What you need to do – Give the number of lines below with "Hardware" in them, leaving out anything else.

Data excerpts –
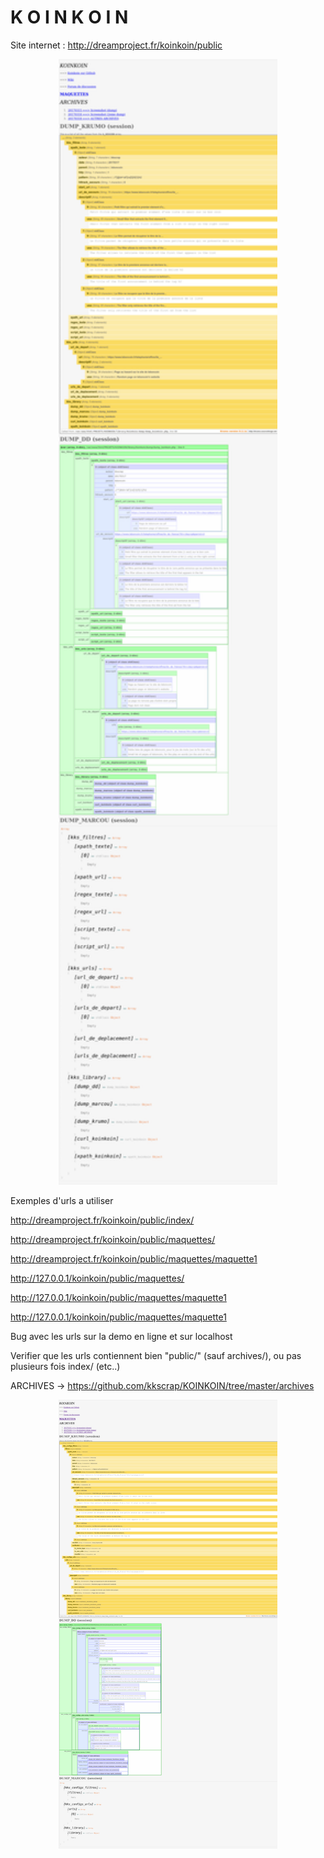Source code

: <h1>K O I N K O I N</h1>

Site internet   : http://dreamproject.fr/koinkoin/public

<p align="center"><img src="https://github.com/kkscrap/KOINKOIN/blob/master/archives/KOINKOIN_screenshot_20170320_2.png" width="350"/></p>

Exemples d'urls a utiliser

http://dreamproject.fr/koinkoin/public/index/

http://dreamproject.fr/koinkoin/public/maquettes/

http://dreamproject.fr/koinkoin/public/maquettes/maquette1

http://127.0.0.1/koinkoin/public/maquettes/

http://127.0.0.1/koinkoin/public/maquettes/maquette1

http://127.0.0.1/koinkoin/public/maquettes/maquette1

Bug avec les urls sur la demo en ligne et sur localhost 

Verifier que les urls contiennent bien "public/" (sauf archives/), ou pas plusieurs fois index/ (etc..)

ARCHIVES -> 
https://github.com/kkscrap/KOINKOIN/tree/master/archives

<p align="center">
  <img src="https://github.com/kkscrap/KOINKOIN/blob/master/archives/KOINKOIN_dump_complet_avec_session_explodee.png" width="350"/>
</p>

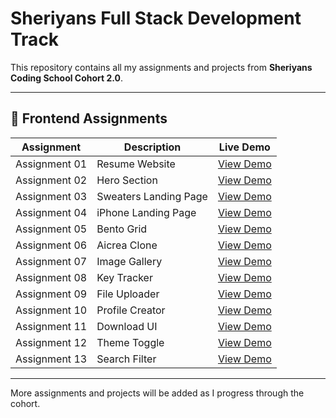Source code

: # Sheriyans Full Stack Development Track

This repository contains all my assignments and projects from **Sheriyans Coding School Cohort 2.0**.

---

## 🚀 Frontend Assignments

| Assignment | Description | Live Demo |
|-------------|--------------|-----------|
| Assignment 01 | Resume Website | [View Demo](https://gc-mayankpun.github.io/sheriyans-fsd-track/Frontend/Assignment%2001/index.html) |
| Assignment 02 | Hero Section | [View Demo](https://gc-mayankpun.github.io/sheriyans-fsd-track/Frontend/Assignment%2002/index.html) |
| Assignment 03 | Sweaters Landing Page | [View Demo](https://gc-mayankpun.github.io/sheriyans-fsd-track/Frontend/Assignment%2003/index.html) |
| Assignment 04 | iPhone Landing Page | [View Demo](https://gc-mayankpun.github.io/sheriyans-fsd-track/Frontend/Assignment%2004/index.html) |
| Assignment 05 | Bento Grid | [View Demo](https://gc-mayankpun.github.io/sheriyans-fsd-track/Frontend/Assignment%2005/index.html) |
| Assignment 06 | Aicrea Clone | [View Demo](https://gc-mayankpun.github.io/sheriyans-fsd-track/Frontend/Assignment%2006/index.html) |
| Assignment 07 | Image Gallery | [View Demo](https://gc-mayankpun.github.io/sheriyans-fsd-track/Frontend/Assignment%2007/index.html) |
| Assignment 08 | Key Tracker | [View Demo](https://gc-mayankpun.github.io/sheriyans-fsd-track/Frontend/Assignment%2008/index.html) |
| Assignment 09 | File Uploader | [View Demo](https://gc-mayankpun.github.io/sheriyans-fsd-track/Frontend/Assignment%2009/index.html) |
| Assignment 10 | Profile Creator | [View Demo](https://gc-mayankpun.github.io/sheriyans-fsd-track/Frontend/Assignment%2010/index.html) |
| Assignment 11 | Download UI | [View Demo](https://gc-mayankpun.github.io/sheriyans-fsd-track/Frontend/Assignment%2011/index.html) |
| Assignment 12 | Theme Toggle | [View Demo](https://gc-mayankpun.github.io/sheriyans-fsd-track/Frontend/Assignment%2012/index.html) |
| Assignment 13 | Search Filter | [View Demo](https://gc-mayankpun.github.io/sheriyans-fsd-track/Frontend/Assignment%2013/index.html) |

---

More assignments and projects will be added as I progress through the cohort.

---

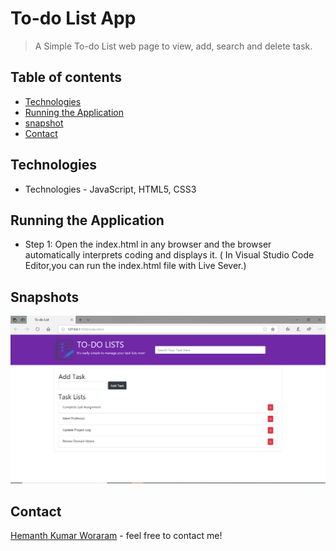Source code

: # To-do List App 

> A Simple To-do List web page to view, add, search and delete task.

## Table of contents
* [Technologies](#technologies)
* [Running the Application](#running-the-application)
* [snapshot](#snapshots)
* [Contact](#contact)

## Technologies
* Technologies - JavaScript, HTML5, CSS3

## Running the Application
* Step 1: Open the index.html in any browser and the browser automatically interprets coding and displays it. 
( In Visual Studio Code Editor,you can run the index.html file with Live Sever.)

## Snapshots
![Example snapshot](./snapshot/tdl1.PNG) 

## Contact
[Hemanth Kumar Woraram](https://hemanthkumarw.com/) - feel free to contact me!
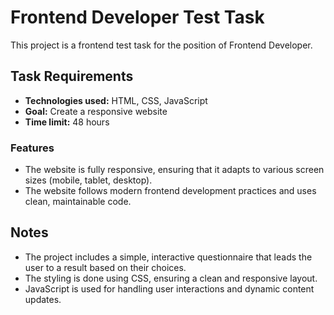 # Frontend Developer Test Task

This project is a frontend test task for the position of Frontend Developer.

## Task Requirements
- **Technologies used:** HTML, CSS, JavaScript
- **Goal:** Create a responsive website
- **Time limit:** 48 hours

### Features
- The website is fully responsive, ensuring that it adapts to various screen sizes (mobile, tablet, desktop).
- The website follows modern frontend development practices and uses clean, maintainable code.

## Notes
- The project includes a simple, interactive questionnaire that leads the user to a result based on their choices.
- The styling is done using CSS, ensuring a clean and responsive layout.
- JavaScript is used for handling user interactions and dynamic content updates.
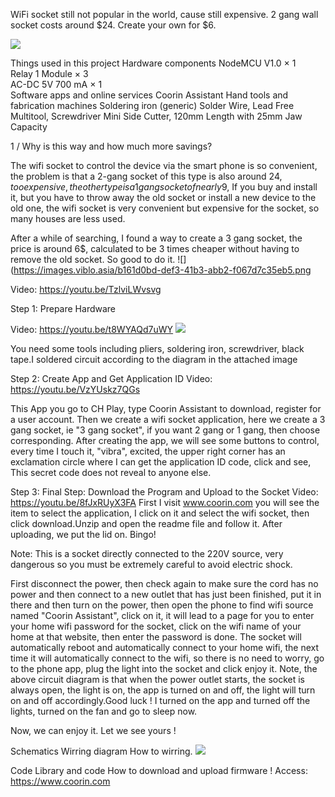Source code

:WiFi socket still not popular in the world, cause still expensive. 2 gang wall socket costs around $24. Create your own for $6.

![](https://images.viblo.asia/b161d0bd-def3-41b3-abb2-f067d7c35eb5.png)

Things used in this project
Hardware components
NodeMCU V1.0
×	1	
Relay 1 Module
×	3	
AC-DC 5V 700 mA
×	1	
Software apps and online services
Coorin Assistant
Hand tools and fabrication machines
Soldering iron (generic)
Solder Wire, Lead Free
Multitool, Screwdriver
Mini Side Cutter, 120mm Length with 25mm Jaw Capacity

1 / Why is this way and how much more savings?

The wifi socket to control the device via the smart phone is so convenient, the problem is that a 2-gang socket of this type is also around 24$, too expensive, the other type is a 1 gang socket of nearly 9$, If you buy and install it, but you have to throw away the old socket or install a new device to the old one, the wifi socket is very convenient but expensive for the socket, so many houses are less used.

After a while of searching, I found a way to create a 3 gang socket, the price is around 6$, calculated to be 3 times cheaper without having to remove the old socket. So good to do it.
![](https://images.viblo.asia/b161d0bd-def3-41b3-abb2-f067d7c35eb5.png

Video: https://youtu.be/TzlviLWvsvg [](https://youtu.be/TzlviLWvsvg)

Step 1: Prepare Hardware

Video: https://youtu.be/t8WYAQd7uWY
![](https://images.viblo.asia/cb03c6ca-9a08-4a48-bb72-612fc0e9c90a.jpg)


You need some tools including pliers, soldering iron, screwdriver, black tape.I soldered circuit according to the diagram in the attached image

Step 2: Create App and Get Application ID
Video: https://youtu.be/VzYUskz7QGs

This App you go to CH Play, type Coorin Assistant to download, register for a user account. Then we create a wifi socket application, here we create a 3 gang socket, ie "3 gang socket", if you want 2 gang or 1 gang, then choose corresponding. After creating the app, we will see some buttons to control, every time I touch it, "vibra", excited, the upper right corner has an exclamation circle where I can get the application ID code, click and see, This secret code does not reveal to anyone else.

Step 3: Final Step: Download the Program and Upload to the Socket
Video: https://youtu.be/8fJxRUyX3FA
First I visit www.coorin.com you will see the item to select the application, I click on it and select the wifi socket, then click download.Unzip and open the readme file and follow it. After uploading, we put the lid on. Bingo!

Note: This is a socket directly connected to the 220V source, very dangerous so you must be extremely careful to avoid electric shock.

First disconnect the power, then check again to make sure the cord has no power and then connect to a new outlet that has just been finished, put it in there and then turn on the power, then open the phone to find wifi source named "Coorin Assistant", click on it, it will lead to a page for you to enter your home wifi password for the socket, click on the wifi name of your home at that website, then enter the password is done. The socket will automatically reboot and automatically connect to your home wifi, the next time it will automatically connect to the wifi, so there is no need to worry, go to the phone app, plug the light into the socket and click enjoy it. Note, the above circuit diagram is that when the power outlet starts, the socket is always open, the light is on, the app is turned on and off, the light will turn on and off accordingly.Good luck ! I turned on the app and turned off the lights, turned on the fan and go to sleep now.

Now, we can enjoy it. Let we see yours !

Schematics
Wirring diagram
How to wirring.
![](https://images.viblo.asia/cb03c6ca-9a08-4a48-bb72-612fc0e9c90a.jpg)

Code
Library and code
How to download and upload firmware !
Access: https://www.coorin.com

...

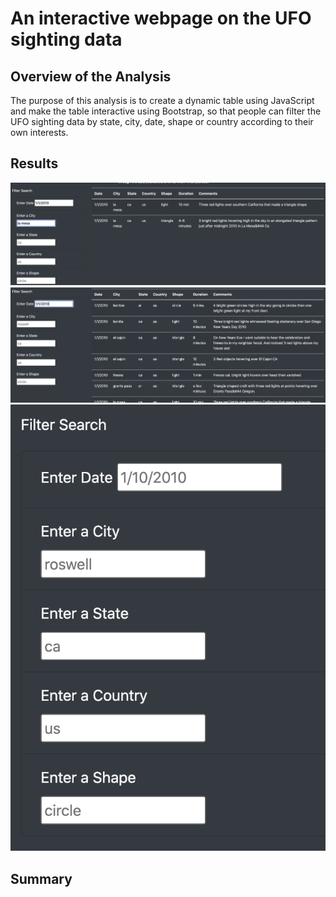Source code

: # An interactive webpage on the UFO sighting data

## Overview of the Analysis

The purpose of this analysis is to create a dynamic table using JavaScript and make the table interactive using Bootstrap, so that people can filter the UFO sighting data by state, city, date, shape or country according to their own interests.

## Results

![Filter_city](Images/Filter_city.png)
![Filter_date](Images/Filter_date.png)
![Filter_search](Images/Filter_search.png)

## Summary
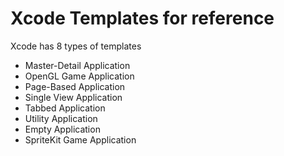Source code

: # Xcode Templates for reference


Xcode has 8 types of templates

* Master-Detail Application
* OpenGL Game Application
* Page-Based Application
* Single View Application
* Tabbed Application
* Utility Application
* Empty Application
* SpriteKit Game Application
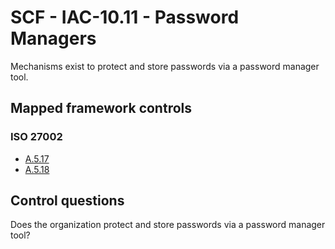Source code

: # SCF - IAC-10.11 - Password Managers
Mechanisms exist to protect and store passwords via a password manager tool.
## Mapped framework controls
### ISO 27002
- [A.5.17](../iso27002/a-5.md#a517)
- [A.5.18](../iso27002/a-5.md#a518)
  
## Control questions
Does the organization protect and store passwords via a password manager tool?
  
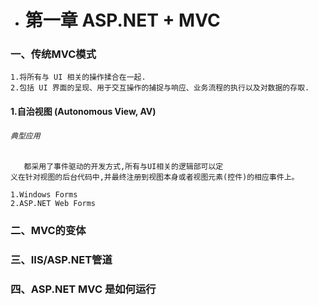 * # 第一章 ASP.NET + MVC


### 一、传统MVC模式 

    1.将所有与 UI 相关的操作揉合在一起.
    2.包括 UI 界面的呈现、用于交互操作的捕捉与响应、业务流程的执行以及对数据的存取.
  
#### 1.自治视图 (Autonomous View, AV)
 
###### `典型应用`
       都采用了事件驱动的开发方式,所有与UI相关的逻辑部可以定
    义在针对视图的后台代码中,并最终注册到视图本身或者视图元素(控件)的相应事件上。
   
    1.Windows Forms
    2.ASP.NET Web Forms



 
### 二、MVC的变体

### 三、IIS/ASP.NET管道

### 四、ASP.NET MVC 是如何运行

Result of the task – 2